AAPA Welcomes House Vote To Increase FY '07 Port Security Grant Program Funding
Ports Criticize Decision To Cut Port Security Funding in FY‘06 Emergency Supplemental Bill
ALEXANDRIA, VA (Wednesday, June 7, 2006) – The American Association of Port Authorities (AAPA) today welcomed the U.S. House of Representatives' approval yesterday to increase by 14 percent the funding for the Port Security Grant program in fiscal year 2007. By a vote of 389 to 9, the House version of the FY'07 appropriations bill for the Department of Homeland Security would provide $200 million in Port Security Grant program funds, compared to $150 million recommended by the House for FY'06.
"AAPA is pleased the House recognizes the need of U.S. ports to have a greater financial partnership with the federal government in paying for critical seaport security measures, such as state-of-the-art surveillance technology and protections against things like vehicle-borne improvised explosion devices at our nation's ports," said Kurt Nagle, AAPA president and CEO.
While appreciative of House members for approving an increase in Port Security Grant funding for next year, Mr. Nagle said the annual funding need is still twice what the House voted to provide. He followed by saying that AAPA member seaports are “extremely disappointed” that the Senate-House conference committee last night decided to cut all $648 million for port security, including an additional $227 million for this year’s Port Security Grant program, out of the FY'06 emergency supplemental appropriations bill. He said port security was considered a top priority by both the Administration and Congress during consideration of the P&O/DP World transaction, but they missed an opportunity to make a real difference on the issue.
"An annual appropriation of $400 million for the Port Security Grant program is crucial, and the additional money proposed in the Senate version of the FY'06 emergency appropriations spending bill would have brought it up to that level for the first time," said Mr. Nagle. "Considering the high cost of implementing port security, including the new Transportation Workers Identification Credential (TWIC) system announced last month, ports more than ever need a greater federal partnership in their efforts to harden their facilities against terrorism."
Adoption of the new TWIC rules, once finalized, will create a standardized nationwide identification procedure for those needing unescorted access to secure areas of seaports and vessels. This includes truck drivers, longshore workers, port authority staff and contractors, and vessel and rail operators. While AAPA member ports have anxiously awaited rollout of this program ever since it was mandated in the 2002 Maritime Transportation Security Act, they are concerned about paying for TWIC implementation, which the Department of Homeland Security has estimated will cost between $299 million and $325 million.

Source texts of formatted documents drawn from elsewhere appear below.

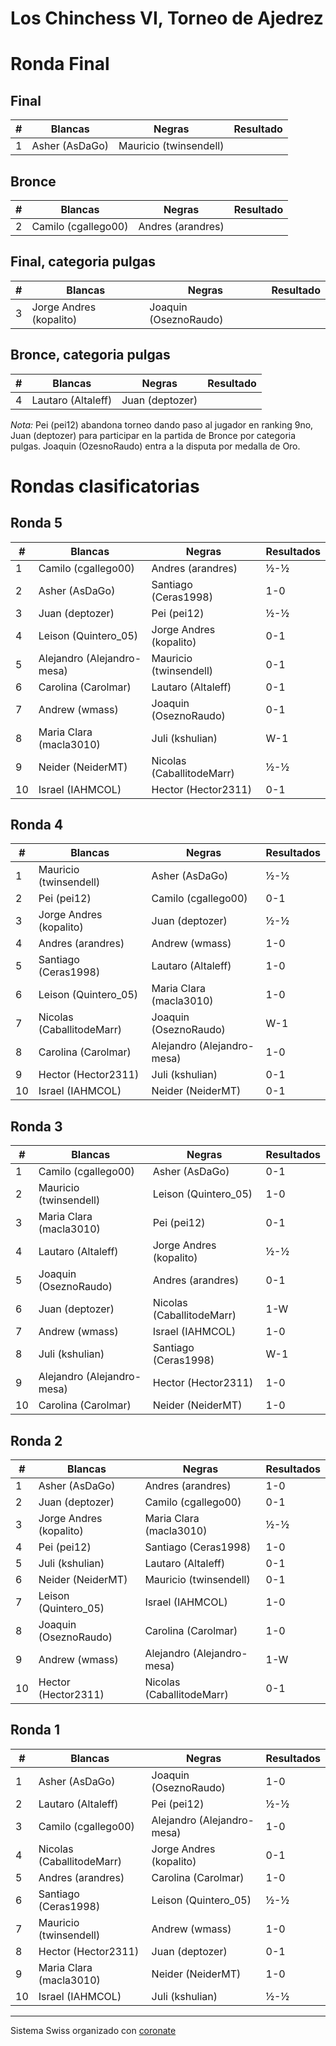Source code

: # Los Chinchess VI, Torneo de Ajedrez
# Ronda Final
## Final
| # | Blancas        | Negras                 | Resultado |
|---|----------------|------------------------|-----------|
| 1 | Asher (AsDaGo) | Mauricio (twinsendell) |           |

## Bronce
| # | Blancas             | Negras            | Resultado |
|---|---------------------|-------------------|-----------|
| 2 | Camilo (cgallego00) | Andres (arandres) |           |

## Final, categoria pulgas
| # | Blancas                 | Negras                | Resultado |
|---|-------------------------|-----------------------|-----------|
| 3 | Jorge Andres (kopalito) | Joaquin (OseznoRaudo) |           |


## Bronce, categoria pulgas
| # | Blancas            | Negras          | Resultado |
|---|--------------------|-----------------|-----------|
| 4 | Lautaro (Altaleff) | Juan (deptozer) |           |

*Nota:* Pei (pei12) abandona torneo dando paso al jugador en ranking 9no, Juan
(deptozer) para participar en la partida de Bronce por categoria
pulgas. Joaquin (OzesnoRaudo) entra a la disputa por medalla de Oro.

# Rondas clasificatorias
## Ronda 5
|  # | Blancas                    | Negras                    | Resultados |
|----|----------------------------|---------------------------|------------|
|  1 | Camilo (cgallego00)        | Andres (arandres)         |        ½-½ |
|  2 | Asher (AsDaGo)             | Santiago (Ceras1998)      |        1-0 |
|  3 | Juan (deptozer)            | Pei (pei12)               |        ½-½ |
|  4 | Leison (Quintero_05)       | Jorge Andres (kopalito)   |        0-1 |
|  5 | Alejandro (Alejandro-mesa) | Mauricio (twinsendell)    |        0-1 |
|  6 | Carolina (Carolmar)        | Lautaro (Altaleff)        |        0-1 |
|  7 | Andrew (wmass)             | Joaquin (OseznoRaudo)     |        0-1 |
|  8 | Maria Clara (macla3010)    | Juli (kshulian)           |        W-1 |
|  9 | Neider (NeiderMT)          | Nicolas (CaballitodeMarr) |        ½-½ |
| 10 | Israel (IAHMCOL)           | Hector (Hector2311)       |        0-1 |

## Ronda 4
|  # | Blancas                   | Negras                     | Resultados |
|----|---------------------------|----------------------------|------------|
|  1 | Mauricio (twinsendell)    | Asher (AsDaGo)             |        ½-½ |
|  2 | Pei (pei12)               | Camilo (cgallego00)        |        0-1 |
|  3 | Jorge Andres (kopalito)   | Juan (deptozer)            |        ½-½ |
|  4 | Andres (arandres)         | Andrew (wmass)             |        1-0 |
|  5 | Santiago (Ceras1998)      | Lautaro (Altaleff)         |        1-0 |
|  6 | Leison (Quintero_05)      | Maria Clara (macla3010)    |        1-0 |
|  7 | Nicolas (CaballitodeMarr) | Joaquin (OseznoRaudo)      |        W-1 |
|  8 | Carolina (Carolmar)       | Alejandro (Alejandro-mesa) |        1-0 |
|  9 | Hector (Hector2311)       | Juli (kshulian)            |        0-1 |
| 10 | Israel (IAHMCOL)          | Neider (NeiderMT)          |        0-1 |

## Ronda 3
|  # | Blancas                    | Negras                    | Resultados |
|----|----------------------------|---------------------------|------------|
|  1 | Camilo (cgallego00)        | Asher (AsDaGo)            |        0-1 |
|  2 | Mauricio (twinsendell)     | Leison (Quintero_05)      |        1-0 |
|  3 | Maria Clara (macla3010)    | Pei (pei12)               |        0-1 |
|  4 | Lautaro (Altaleff)         | Jorge Andres (kopalito)   |        ½-½ |
|  5 | Joaquin (OseznoRaudo)      | Andres (arandres)         |        0-1 |
|  6 | Juan (deptozer)            | Nicolas (CaballitodeMarr) |        1-W |
|  7 | Andrew (wmass)             | Israel (IAHMCOL)          |        1-0 |
|  8 | Juli (kshulian)            | Santiago (Ceras1998)      |        W-1 |
|  9 | Alejandro (Alejandro-mesa) | Hector (Hector2311)       |        1-0 |
| 10 | Carolina (Carolmar)        | Neider (NeiderMT)         |        1-0 |

## Ronda 2
|  # | Blancas                 | Negras                     | Resultados |
|----|-------------------------|----------------------------|------------|
|  1 | Asher (AsDaGo)          | Andres (arandres)          |        1-0 |
|  2 | Juan (deptozer)         | Camilo (cgallego00)        |        0-1 |
|  3 | Jorge Andres (kopalito) | Maria Clara (macla3010)    |        ½-½ |
|  4 | Pei (pei12)             | Santiago (Ceras1998)       |        1-0 |
|  5 | Juli (kshulian)         | Lautaro (Altaleff)         |        0-1 |
|  6 | Neider (NeiderMT)       | Mauricio (twinsendell)     |        0-1 |
|  7 | Leison (Quintero_05)    | Israel (IAHMCOL)           |        1-0 |
|  8 | Joaquin (OseznoRaudo)   | Carolina (Carolmar)        |        1-0 |
|  9 | Andrew (wmass)          | Alejandro (Alejandro-mesa) |        1-W |
| 10 | Hector (Hector2311)     | Nicolas (CaballitodeMarr)  |        0-1 |

## Ronda 1
|  # | Blancas                   | Negras                     | Resultados |
|----|---------------------------|----------------------------|------------|
|  1 | Asher (AsDaGo)            | Joaquin (OseznoRaudo)      |        1-0 |
|  2 | Lautaro (Altaleff)        | Pei (pei12)                |        ½-½ |
|  3 | Camilo (cgallego00)       | Alejandro (Alejandro-mesa) |        1-0 |
|  4 | Nicolas (CaballitodeMarr) | Jorge Andres (kopalito)    |        0-1 |
|  5 | Andres (arandres)         | Carolina (Carolmar)        |        1-0 |
|  6 | Santiago (Ceras1998)      | Leison (Quintero_05)       |        ½-½ |
|  7 | Mauricio (twinsendell)    | Andrew (wmass)             |        1-0 |
|  8 | Hector (Hector2311)       | Juan (deptozer)            |        0-1 |
|  9 | Maria Clara (macla3010)   | Neider (NeiderMT)          |        1-0 |
| 10 | Israel (IAHMCOL)          | Juli (kshulian)            |        ½-½ |

***

Sistema Swiss organizado con [coronate](https://coronate.netlify.app/)
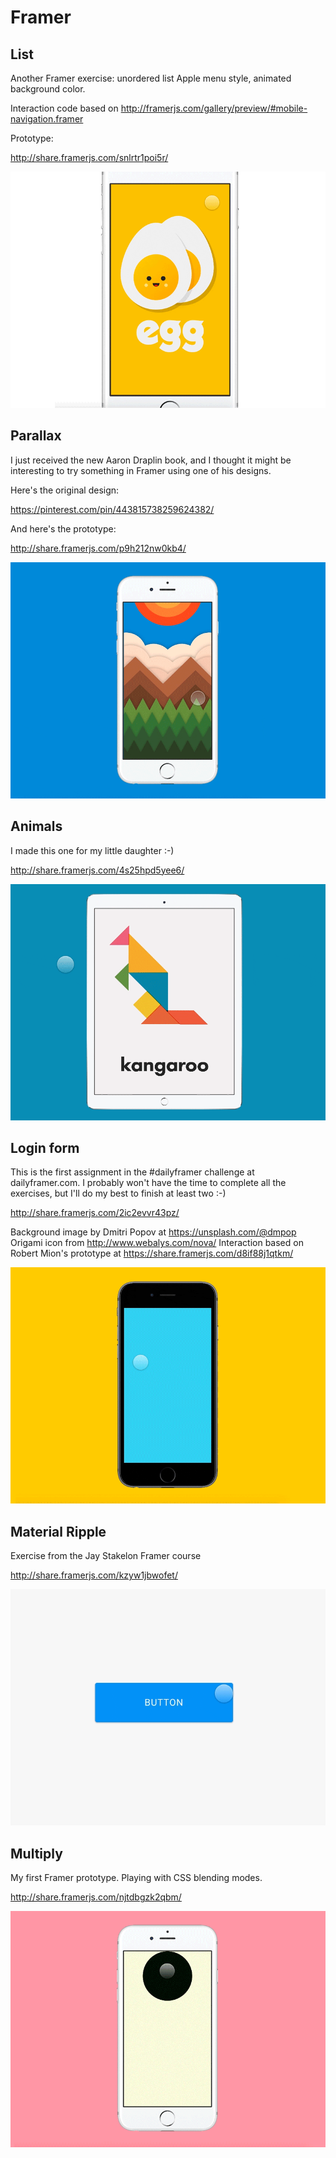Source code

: # Framer

## List

Another Framer exercise: unordered list Apple menu style, animated background color.

Interaction code based on http://framerjs.com/gallery/preview/#mobile-navigation.framer

Prototype:

http://share.framerjs.com/snlrtr1poi5r/

![Framer List](/img/framer_list.gif?raw=true "Framer List")


## Parallax
I just received the new Aaron Draplin book, and I thought it might be interesting to try something in Framer using one of his designs.

Here's the original design:

https://pinterest.com/pin/443815738259624382/

And here's the prototype:

http://share.framerjs.com/p9h212nw0kb4/

![Framer Parallax](/img/framer_parallax.gif?raw=true "Framer Parallax")

## Animals
I made this one for my little daughter :-)

http://share.framerjs.com/4s25hpd5yee6/

![Framer Animals](/img/framer_animals.gif?raw=true "Framer Animals")

## Login form
This is the first assignment in the #dailyframer challenge at dailyframer.com. I probably won't have the time to complete all the exercises, but I'll do my best to finish at least two :-)

http://share.framerjs.com/2ic2evvr43pz/

Background image by Dmitri Popov at https://unsplash.com/@dmpop 
Origami icon from http://www.webalys.com/nova/ 
Interaction based on Robert Mion's prototype at https://share.framerjs.com/d8if88j1qtkm/

![Framer Login](/img/framer_login.gif?raw=true "Framer Login")

## Material Ripple
Exercise from the Jay Stakelon Framer course

http://share.framerjs.com/kzyw1jbwofet/

![Framer Material Button](/img/framer_material_button.gif?raw=true "Framer Material Button")

## Multiply
My first Framer prototype. Playing with CSS blending modes.

http://share.framerjs.com/njtdbgzk2qbm/

![Framer Multiply](/img/framer_multiply.gif?raw=true "Framer Multiply")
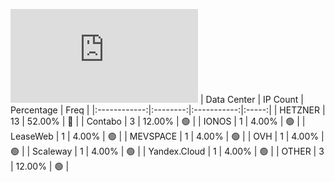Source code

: ![Diagramm](https://github.com/obajay/StateSync-snapshots/blob/main/Projects/OKP4/1/README.md)
| Data Center | IP Count | Percentage | Freq |
|:------------:|:--------:|:-----------:|:-----:|
| HETZNER | 13 | 52.00% | 🔴 |
| Contabo | 3 | 12.00% | 🟢 |
| IONOS | 1 | 4.00% | 🟢 |
| LeaseWeb | 1 | 4.00% | 🟢 |
| MEVSPACE | 1 | 4.00% | 🟢 |
| OVH | 1 | 4.00% | 🟢 |
| Scaleway | 1 | 4.00% | 🟢 |
| Yandex.Cloud | 1 | 4.00% | 🟢 |
| OTHER | 3 | 12.00% | 🟢 |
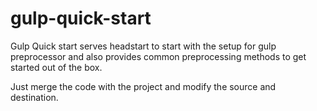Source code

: # gulp-quick-start

Gulp Quick start serves headstart to start with the setup for gulp preprocessor and also provides common preprocessing methods to get started out of the box. 

Just merge the code with the project and modify the source and destination.
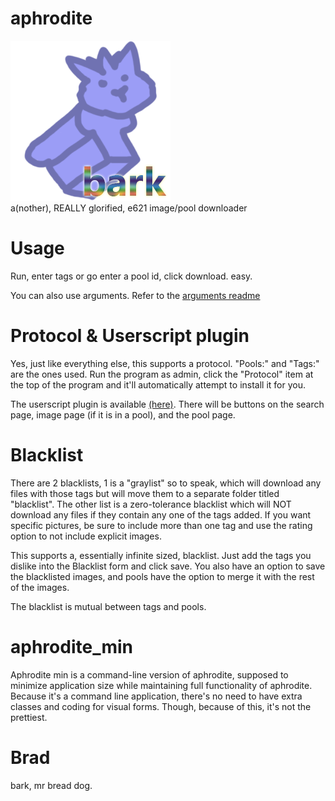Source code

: # aphrodite
![bark bark, good dog.](https://raw.githubusercontent.com/murrty/aphrodite/master/aphrodite/Resources/Brad.png)  
a(nother), REALLY glorified, e621 image/pool downloader

# Usage
Run, enter tags or go enter a pool id, click download. easy.

You can also use arguments. Refer to the [arguments readme](https://github.com/murrty/aphrodite/blob/master/ARGUMENTS.md)

# Protocol & Userscript plugin
Yes, just like everything else, this supports a protocol. "Pools:" and "Tags:" are the ones used. Run the program as admin, click the "Protocol" item at the top of the program and it'll automatically attempt to install it for you.

The userscript plugin is available [(here)](https://github.com/murrty/aphrodite/raw/master/addons/aphrodite.user.js). There will be buttons on the search page, image page (if it is in a pool), and the pool page.

# Blacklist
There are 2 blacklists, 1 is a "graylist" so to speak, which will download any files with those tags but will move them to a separate folder titled "blacklist". The other list is a zero-tolerance blacklist which will NOT download any files if they contain any one of the tags added. If you want specific pictures, be sure to include more than one tag and use the rating option to not include explicit images.

This supports a, essentially infinite sized, blacklist. Just add the tags you dislike into the Blacklist form and click save. You also have an option to save the blacklisted images, and pools have the option to merge it with the rest of the images.

The blacklist is mutual between tags and pools.

# aphrodite_min
Aphrodite min is a command-line version of aphrodite, supposed to minimize application size while maintaining full functionality of aphrodite. Because it's a command line application, there's no need to have extra classes and coding for visual forms. Though, because of this, it's not the prettiest.

# Brad
bark, mr bread dog.
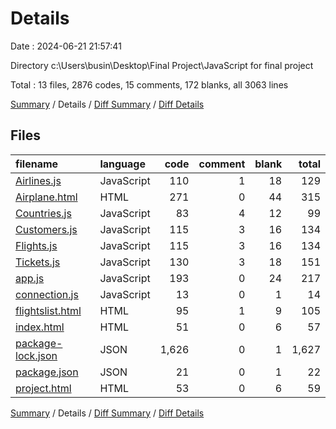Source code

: # Details

Date : 2024-06-21 21:57:41

Directory c:\\Users\\busin\\Desktop\\Final Project\\JavaScript for final project

Total : 13 files,  2876 codes, 15 comments, 172 blanks, all 3063 lines

[Summary](results.md) / Details / [Diff Summary](diff.md) / [Diff Details](diff-details.md)

## Files
| filename | language | code | comment | blank | total |
| :--- | :--- | ---: | ---: | ---: | ---: |
| [Airlines.js](/Airlines.js) | JavaScript | 110 | 1 | 18 | 129 |
| [Airplane.html](/Airplane.html) | HTML | 271 | 0 | 44 | 315 |
| [Countries.js](/Countries.js) | JavaScript | 83 | 4 | 12 | 99 |
| [Customers.js](/Customers.js) | JavaScript | 115 | 3 | 16 | 134 |
| [Flights.js](/Flights.js) | JavaScript | 115 | 3 | 16 | 134 |
| [Tickets.js](/Tickets.js) | JavaScript | 130 | 3 | 18 | 151 |
| [app.js](/app.js) | JavaScript | 193 | 0 | 24 | 217 |
| [connection.js](/connection.js) | JavaScript | 13 | 0 | 1 | 14 |
| [flightslist.html](/flightslist.html) | HTML | 95 | 1 | 9 | 105 |
| [index.html](/index.html) | HTML | 51 | 0 | 6 | 57 |
| [package-lock.json](/package-lock.json) | JSON | 1,626 | 0 | 1 | 1,627 |
| [package.json](/package.json) | JSON | 21 | 0 | 1 | 22 |
| [project.html](/project.html) | HTML | 53 | 0 | 6 | 59 |

[Summary](results.md) / Details / [Diff Summary](diff.md) / [Diff Details](diff-details.md)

"It's important that the next annual spending bill provide the full $400 million for the Port Security Grant program to help ports pay to install TWIC card readers and associated expenses at their facilities," remarked Mr. Nagle. "AAPA will continue to work with the Senate to achieve this funding level, which is the level identified in both the Greenlane Maritime Cargo Security Act and the SAFE Ports Act bills now pending in Congress."
In addition to more money for the Port Security Grant program, the House version of the FY'07 appropriations bill would also provide $139 million for the overseas Container Security Initiative (about $60 million less than authorized); $500 million for the Domestic Nuclear Detection Office ($36 million less than authorized); and $70.1 million (or nearly $5 million less than authorized) for the Customs-Trade Partnership Against Terrorism, a voluntary program that offers expedited security processing for certain shippers.